23 Mar 2023
By redazione Gimme5
Ti è mai capitato di conoscere persone di altre città e giocare a indovinare i significati di alcune espressioni dialettali? A noi è successo proprio di recente, parlando di un tema al centro del mondo Gimme5, i soldi.
La cultura, le tradizioni e le storie locali sono ciò che colorano l’Italia e che influisce anche sul nostro linguaggio.
Partendo dal Sud risaliamo lungo la penisola per scoprire come chiamiamo i soldi in alcuni dialetti italiani.
Anticamente sull’isola girava una piccola moneta in rame dal nome di “piccolo”, in uso fino all’800, paragonabile ai nostri 5 centesimi di euro.
Sul fronte si trovava la scritta “1” mentre sul retro era disegnata un’aquila. Oggi il termine che si usa per indicare i soldi deriva proprio da questa moneta: i Picciuli.
A Napoli sono diversi i termini che si utilizzano per indicate il denaro come Abbrunzo, che richiama la lega metallica (il bronzo) con cui un tempo si batteva moneta, O’ ppecunio che richiama il termine latino pecunia, ma il termine forse più usato è Paparelle.

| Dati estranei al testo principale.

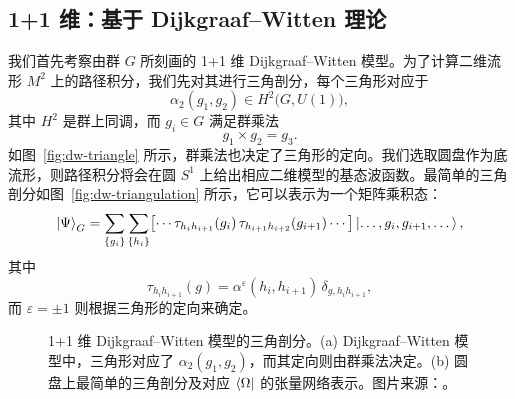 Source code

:\subsection{1+1 维：基于 Dijkgraaf--Witten 理论}
\label{subsec:holographic-tensor-network-1+1d}

我们首先考察由群 $G$ 所刻画的 1+1 维 Dijkgraaf--Witten 模型\cite{dijkgraaf1990topological}。为了计算二维流形 $M^2$ 上的路径积分，我们先对其进行三角剖分，每个三角形对应于
\begin{equation}
  \alpha_2(g_1, g_2) \in H^2 \bigl( G, U(1) \bigr),
\end{equation}
其中 $H^2$ 是群上同调，而 $g_i\in G$ 满足群乘法
\begin{equation}
  g_1 \times g_2 = g_3.
\end{equation}
如图~\ref{fig:dw-triangle} 所示，群乘法也决定了三角形的定向。我们选取圆盘作为底流形，则路径积分将会在圆 $S^1$ 上给出相应二维模型的基态波函数。最简单的三角剖分如图~\ref{fig:dw-triangulation} 所示，它可以表示为一个矩阵乘积态：
\begin{equation}
    \ket{\Psi}_G
  = \sum_{\{g_i\}} \sum_{\{h_i\}}
    \bigl[ \cdots \tau_{h_i h_{i+1}}(g_i) \, \tau_{h_{i+1} h_{i+2}}(g_{i+1}) \cdots \bigr]
    \ket{\dots, g_i, g_{i+1}, \dots},
\end{equation}
其中
\begin{equation}
  \tau_{h_i h_{i+1}}(g) = \alpha^\varepsilon(h_i, h_{i+1}) \, \delta_{g, h_i h_{i+1}},
\end{equation}
而 $\varepsilon=\pm1$ 则根据三角形的定向来确定。

\begin{figure}[htb]
  \centering
   \quad
  \caption[1+1 维 Dijkgraaf--Witten 模型的三角剖分]{1+1 维 Dijkgraaf--Witten 模型的三角剖分。(a) Dijkgraaf--Witten 模型中，三角形对应了 $\alpha_2(g_1, g_2)$，而其定向则由群乘法决定。(b) 圆盘上最简单的三角剖分及对应 $\bra{\Omega}$ 的张量网络表示。图片来源：\parencite{chen2022exact}。}
\end{figure}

Oltre a indicare i piccoli dell’anatra, per scoprire le origini del significato di nostro interesse bisogna risalire al nome di un facoltoso nobiluomo Aurelio Paparo, che fondò un Monte di Pietà per utilizzare il suo denaro per combattere la povertà. Anche la figlia, Luisa, sovvenzionata dal padre, fondò un conservatorio per donne povere chiamate dal popolo le paparelle. Da questo nomignolo prese il nome la strada napoletana, dove si trovava il tempio e, poi, il denaro.

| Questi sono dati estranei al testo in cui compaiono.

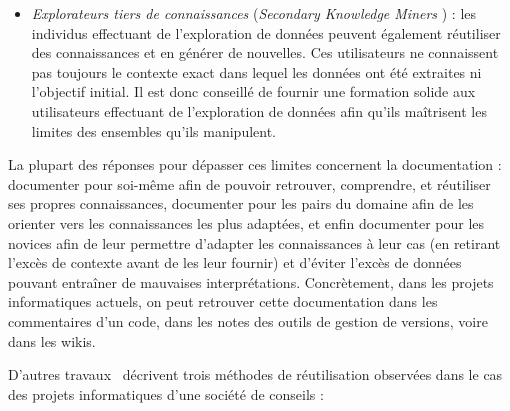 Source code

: \begin{itemize}
\item \textit{Explorateurs tiers de connaissances} (\og \textit{Secondary Knowledge Miners} \fg) : les individus effectuant de l'exploration de données peuvent également réutiliser des connaissances et en générer de nouvelles.
Ces utilisateurs ne connaissent pas toujours le contexte exact dans lequel les données ont été extraites ni l'objectif initial.
Il est donc conseillé de fournir une formation solide aux utilisateurs effectuant de l'exploration de données afin qu'ils maîtrisent les limites des ensembles qu'ils manipulent.
\end{itemize}

\bigskip

La plupart des réponses pour dépasser ces limites concernent la documentation : documenter pour soi-même afin de pouvoir retrouver, comprendre, et réutiliser ses propres connaissances, documenter pour les pairs du domaine afin de les orienter vers les connaissances les plus adaptées, et enfin documenter pour les novices afin de leur permettre d'adapter les connaissances à leur cas (en retirant l'excès de contexte avant de les leur fournir) et d'éviter l'excès de données pouvant entraîner de mauvaises interprétations.
Concrètement, dans les projets informatiques actuels, on peut retrouver cette documentation dans les commentaires d'un code, dans les notes des outils de gestion de versions, voire dans les wikis.

\bigskip

D'autres travaux~\cite{petter2009developing} décrivent trois méthodes de réutilisation observées dans le cas des projets informatiques d'une société de conseils :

Il romanesco è forse il dialetto più popolare e curioso d’Italia. Nella Città Eterna sono infatti diversi i modi con cui si indica il denaro, che variano in base alla sua quantità.
5 euro equivalgono allo Scudo, che ricorda la moneta che si usava nell’antica Roma.
100 euro invece vengono considerati ’na Piotta che ha diverse varianti: 50 euro sono “una mezza piotta” mentre 200 euro sono “2 piotte”, e così via. Questo termine deriverebbe dal nome del papa Pio IX che nell’Ottocento era raffigurato su una moneta.
1.000 euro sono chiamati un Sacco.
Tuttavia, nel linguaggio popolare rimangono molti riferimenti alla Lira (“non c’ho ‘na lira”, “nun vale ‘na lira”) e al Quattrino, una moneta di poco valore di epoca medievale.
Nel capoluogo toscano potresti sentir dire frasi del tipo “L’hai portati i dindi”.
Dindi, infatti, è il termine usato per indicare i soldi nella città di Dante.
In Emilia in denaro si indica con diversi termini, tra cui Bajûc, che deriva dai Baiocchi, una moneta d’argento emessa fino all’800. Da qui anche la ripresa del nome della Mulino Bianco per un suo biscotto al cioccolato la cui forma ricorda la moneta.
A Bologna si usa anche il termine Pilla, specialmente per indicare le capacità economiche famigliari (“Luilì si che ha della gran pilla!”).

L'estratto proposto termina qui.